[Saved entries]
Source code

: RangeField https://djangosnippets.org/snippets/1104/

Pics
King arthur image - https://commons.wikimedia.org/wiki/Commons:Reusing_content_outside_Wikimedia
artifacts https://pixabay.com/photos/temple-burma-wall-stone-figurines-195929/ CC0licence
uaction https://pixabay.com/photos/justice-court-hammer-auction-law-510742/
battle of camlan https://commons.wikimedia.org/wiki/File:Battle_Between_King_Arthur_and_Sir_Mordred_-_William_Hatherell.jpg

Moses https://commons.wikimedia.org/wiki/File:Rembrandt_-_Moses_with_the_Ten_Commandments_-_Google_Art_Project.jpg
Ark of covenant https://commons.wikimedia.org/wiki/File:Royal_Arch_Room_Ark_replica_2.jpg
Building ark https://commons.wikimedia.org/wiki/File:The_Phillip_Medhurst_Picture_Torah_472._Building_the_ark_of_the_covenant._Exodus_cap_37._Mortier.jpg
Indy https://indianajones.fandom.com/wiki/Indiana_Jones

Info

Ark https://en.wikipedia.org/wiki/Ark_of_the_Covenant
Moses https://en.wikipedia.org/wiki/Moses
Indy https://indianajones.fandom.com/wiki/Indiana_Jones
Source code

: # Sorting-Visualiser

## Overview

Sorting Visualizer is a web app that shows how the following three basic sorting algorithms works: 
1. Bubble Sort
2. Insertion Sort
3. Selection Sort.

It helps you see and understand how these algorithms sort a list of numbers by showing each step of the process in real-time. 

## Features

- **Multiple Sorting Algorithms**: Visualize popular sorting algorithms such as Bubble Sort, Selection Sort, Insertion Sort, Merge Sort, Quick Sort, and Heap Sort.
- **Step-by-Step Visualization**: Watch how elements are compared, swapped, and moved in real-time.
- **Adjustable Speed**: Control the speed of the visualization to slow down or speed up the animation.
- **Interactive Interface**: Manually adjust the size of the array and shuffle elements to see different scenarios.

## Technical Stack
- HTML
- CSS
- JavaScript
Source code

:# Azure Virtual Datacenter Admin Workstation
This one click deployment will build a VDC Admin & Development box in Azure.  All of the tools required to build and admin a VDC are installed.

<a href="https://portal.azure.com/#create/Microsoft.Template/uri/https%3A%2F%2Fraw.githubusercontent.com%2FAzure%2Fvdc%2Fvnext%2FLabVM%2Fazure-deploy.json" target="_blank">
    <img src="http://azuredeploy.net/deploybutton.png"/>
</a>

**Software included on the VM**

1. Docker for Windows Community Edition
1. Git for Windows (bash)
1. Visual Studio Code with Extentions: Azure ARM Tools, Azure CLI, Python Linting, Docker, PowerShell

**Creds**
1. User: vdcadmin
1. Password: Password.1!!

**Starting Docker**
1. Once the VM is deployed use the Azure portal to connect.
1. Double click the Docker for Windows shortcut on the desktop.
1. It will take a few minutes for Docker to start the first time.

- _What the task requires_: Using the records above, report each line that contains the word "Insertion" by copying it.

- _Result for this exercise_:
2. Insertion Sort
- **Multiple Sorting Algorithms**: Visualize popular sorting algorithms such as Bubble Sort, Selection Sort, Insertion Sort, Merge Sort, Quick Sort, and Heap Sort.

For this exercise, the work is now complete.